Paul Lorenz and David Roessel, Editors – Americans and the Experience of Delphi. Reviewed by Amy Muse.
(Phi Beta Kappa Reporter, http://keyreporter.org/BookReviews/LifeOfTheMind/Details/1165.html, posted on 10/1/2014. Amy Muse is Associate Professor and Chair of English at the University of St. Thomas and a former Fulbright Scholar to Greece.)
In 1927 and 1930, a group of Americans created the Delphic Festivals, which not only revived but reinvented ancient Greek theatre. Their generation was the first to see what tourists now think of as Delphi: the procession of treasuries, Temple of Apollo, and surprisingly intimate 5,000-seat theatre with its majestic view over the valley of olive groves. Earlier travelers such as Byron found their pilgrimages to Delphi unceremonious: the site wasn’t yet a “sight.” Over the next century, from 1835 to 1935, the village of Kastri that stood on the primal ground was relocated and the ancient site excavated. “Restored as a ruin with broken benches, cracked dancing floor, and despoiled scene building, the theatre felt like it had been standing forever,” Artemis Leontis writes, and the American theatre artists bearing witness to the disclosure itched to create performances there. This post-Great War, weary-of-mechanization cohort also craved a revival of the human spirit—a “beloved community of lifegivers” in George Cram Cook’s words. Living in spruce huts, fraternizing with shepherds, wearing tunics they wove themselves, in Delphi they sought redemption.

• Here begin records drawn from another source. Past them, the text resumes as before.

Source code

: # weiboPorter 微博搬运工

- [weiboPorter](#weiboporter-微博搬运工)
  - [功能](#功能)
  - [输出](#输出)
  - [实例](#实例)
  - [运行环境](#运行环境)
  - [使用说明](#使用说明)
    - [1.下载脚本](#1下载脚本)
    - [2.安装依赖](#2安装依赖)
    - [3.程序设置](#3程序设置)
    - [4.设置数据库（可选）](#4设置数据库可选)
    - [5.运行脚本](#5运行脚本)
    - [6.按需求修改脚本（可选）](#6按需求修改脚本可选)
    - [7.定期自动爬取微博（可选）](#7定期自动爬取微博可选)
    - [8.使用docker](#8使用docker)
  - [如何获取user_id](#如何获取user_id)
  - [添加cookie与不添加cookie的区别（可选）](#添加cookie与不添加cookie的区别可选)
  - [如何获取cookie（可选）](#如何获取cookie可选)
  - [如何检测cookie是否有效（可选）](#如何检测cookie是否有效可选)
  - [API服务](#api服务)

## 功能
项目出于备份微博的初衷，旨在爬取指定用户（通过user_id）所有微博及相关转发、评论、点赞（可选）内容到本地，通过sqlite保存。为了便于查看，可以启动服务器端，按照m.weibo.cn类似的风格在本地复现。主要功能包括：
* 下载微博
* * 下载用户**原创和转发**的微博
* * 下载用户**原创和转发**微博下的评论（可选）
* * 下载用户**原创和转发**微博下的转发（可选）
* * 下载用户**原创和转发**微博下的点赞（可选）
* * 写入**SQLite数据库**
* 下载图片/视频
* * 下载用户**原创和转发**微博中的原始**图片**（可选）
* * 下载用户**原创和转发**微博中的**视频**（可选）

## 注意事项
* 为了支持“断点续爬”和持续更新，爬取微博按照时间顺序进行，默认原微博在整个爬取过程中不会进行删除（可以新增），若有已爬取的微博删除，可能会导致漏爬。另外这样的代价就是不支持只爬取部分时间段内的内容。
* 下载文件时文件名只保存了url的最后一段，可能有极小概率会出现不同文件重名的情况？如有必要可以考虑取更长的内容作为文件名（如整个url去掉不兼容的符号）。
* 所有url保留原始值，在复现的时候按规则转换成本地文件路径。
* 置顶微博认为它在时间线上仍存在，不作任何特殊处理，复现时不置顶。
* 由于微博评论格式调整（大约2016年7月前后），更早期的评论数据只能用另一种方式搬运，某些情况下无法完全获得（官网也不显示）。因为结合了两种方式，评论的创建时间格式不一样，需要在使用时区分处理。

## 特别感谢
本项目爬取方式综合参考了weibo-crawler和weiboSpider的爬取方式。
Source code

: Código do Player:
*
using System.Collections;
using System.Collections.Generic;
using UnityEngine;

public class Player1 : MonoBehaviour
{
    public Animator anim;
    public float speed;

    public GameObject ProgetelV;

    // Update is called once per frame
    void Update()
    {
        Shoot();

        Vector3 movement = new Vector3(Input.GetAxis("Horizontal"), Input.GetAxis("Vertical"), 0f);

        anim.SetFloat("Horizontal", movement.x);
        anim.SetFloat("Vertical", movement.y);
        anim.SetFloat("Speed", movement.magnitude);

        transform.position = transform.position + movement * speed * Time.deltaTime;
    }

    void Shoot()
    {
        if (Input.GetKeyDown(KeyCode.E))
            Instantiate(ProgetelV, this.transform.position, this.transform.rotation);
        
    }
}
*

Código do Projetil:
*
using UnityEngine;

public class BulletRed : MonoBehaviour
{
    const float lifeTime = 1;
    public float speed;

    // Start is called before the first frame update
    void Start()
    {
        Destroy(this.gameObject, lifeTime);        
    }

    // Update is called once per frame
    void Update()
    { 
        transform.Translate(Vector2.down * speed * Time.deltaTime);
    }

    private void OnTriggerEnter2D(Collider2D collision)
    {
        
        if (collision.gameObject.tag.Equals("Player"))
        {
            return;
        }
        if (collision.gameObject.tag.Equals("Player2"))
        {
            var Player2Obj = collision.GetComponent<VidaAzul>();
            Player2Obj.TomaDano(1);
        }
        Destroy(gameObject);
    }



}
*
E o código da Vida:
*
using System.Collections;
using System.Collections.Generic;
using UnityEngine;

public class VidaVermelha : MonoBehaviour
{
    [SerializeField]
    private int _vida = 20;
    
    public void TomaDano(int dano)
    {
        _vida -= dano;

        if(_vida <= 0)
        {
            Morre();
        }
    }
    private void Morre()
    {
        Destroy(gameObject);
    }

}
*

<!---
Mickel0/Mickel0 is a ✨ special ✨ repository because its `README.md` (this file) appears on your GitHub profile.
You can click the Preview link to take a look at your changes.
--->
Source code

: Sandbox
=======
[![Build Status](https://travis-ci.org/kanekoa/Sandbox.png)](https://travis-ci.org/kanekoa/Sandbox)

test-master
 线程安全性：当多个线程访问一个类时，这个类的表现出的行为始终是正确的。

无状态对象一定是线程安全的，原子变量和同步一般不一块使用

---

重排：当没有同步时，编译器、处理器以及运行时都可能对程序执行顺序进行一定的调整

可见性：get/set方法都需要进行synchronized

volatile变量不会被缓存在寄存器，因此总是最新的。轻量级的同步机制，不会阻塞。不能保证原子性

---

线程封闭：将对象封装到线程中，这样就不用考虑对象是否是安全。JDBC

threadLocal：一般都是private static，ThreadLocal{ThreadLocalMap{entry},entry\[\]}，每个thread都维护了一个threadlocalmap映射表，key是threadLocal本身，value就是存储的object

Leontis’s metaphor of a dense “intertextual web” for the Delphic Festivals aptly describes Americans and the Experience of Delphi, a pleasantly allusive, interwoven collection of papers from the 2008 Stockton Hellenic Studies Symposium, as well as the cast of American characters whose destinies were bound up together in Delphi. In these pages the central figures are festival masterminds expatriate Eva Palmer and her husband, Greek poet Angelos Sikelianos (whose sister Penelope married Raymond Duncan, brother of Isadora Duncan); and playwright Susan Glaspell (who read classical scholar Jane Ellen Harrison en route and was inspired by her vision of a matriarchal Greek past) and her husband, director George Cram “Jig” Cook, who urged Provincetown Players colleague Eugene O’Neill to cast aside realism for dithyrambic theatre, died in Delphi, and is buried there near Eva Palmer. Poet H.D., whose Delphic vision permeates her novel Majic Ring, studied, like Eva Palmer, “Ladies’ Greek” at Bryn Mawr. Henry Miller and Lawrence Durrell (he and Harrison the Brits in the bunch) are somewhat tacked on at the end, their experiences so much of the interwar story of Greece they couldn’t be left out. Although the appearance of the book is regrettably unpolished and inconsistently copyedited, the knowledge packed into it will richly inform future visits to as well as research on Delphi. The material on Glaspell—nearly half the collection—amounts to a retrospective of her Greece-related journalism, playwriting, and novel Fugitive’s Return; thoughtful additions to the volume include her previously unpublished poem “Stones that once were [a] temple” and a review of The Road to the Temple, her biography of Cook and their travels to Greece.